In this study, although prolactin results were excluded if the clinical information (including drug history) given about the patient increased the likelihood of a raised prolactin, it was not possible to completely exclude the possibility that a small number of patients may have had conditions or may have been taking medication known to cause hyper-prolactinaemia. Nor was it not possible to control the prea-nalytical variables such as stress, time of specimen collection and specimen handling.
It is vital that reference intervals used to interpret laboratory data are appropriate for the method used and population under investigation. This latter point is of particular importance for paediatric referral centres where patients with suspected neurometabolic disorders are regularly investigated. Consequently, we would recommend that such hospitals adopt a similar approach to that reported here with regards to assessment of serum prolactin.

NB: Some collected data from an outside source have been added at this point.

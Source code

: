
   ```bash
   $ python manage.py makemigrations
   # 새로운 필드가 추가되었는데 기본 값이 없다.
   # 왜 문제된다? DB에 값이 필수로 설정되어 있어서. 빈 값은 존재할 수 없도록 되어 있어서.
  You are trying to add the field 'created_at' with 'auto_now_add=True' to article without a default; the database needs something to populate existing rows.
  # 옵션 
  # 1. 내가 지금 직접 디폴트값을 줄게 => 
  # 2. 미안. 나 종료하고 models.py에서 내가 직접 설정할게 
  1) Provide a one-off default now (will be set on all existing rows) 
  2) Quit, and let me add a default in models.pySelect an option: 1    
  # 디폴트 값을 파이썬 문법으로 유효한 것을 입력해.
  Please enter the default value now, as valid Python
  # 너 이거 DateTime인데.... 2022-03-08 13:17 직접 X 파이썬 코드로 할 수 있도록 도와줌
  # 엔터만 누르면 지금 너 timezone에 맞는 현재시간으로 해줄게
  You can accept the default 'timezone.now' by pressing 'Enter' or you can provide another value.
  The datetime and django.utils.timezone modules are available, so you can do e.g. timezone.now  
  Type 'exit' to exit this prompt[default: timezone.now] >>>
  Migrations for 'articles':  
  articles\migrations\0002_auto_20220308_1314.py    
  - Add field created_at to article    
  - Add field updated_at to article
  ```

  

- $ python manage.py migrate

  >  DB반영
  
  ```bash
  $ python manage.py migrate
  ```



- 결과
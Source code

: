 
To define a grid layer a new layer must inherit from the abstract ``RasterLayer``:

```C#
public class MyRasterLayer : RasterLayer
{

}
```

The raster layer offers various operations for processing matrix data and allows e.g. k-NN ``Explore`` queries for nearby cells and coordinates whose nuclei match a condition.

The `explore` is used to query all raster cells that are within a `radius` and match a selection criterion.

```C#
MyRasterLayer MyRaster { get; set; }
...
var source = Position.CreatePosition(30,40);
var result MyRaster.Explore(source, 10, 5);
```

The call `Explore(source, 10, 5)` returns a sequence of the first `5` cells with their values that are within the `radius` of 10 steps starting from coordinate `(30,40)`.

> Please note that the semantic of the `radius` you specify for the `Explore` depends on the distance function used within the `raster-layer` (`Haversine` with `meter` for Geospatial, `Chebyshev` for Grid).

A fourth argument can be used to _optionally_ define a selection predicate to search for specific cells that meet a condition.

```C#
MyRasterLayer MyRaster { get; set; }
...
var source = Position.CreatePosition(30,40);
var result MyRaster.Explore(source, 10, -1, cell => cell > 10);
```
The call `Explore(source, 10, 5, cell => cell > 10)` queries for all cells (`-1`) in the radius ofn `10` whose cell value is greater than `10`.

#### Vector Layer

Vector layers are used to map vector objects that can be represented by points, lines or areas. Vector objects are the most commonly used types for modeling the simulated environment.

Serum prolactin is a cheap and readily available test in most diagnostic clinical biochemistry laboratories with a same day turnaround time. It is envisaged that these age-and sex-related reference intervals will be used to aid in the selection of patients presenting with features of central dopamine deficiency for LP. These reference intervals also have the potential for treatment monitoring of patients with diagnoses of inborn errors of dopamine biosynthesis.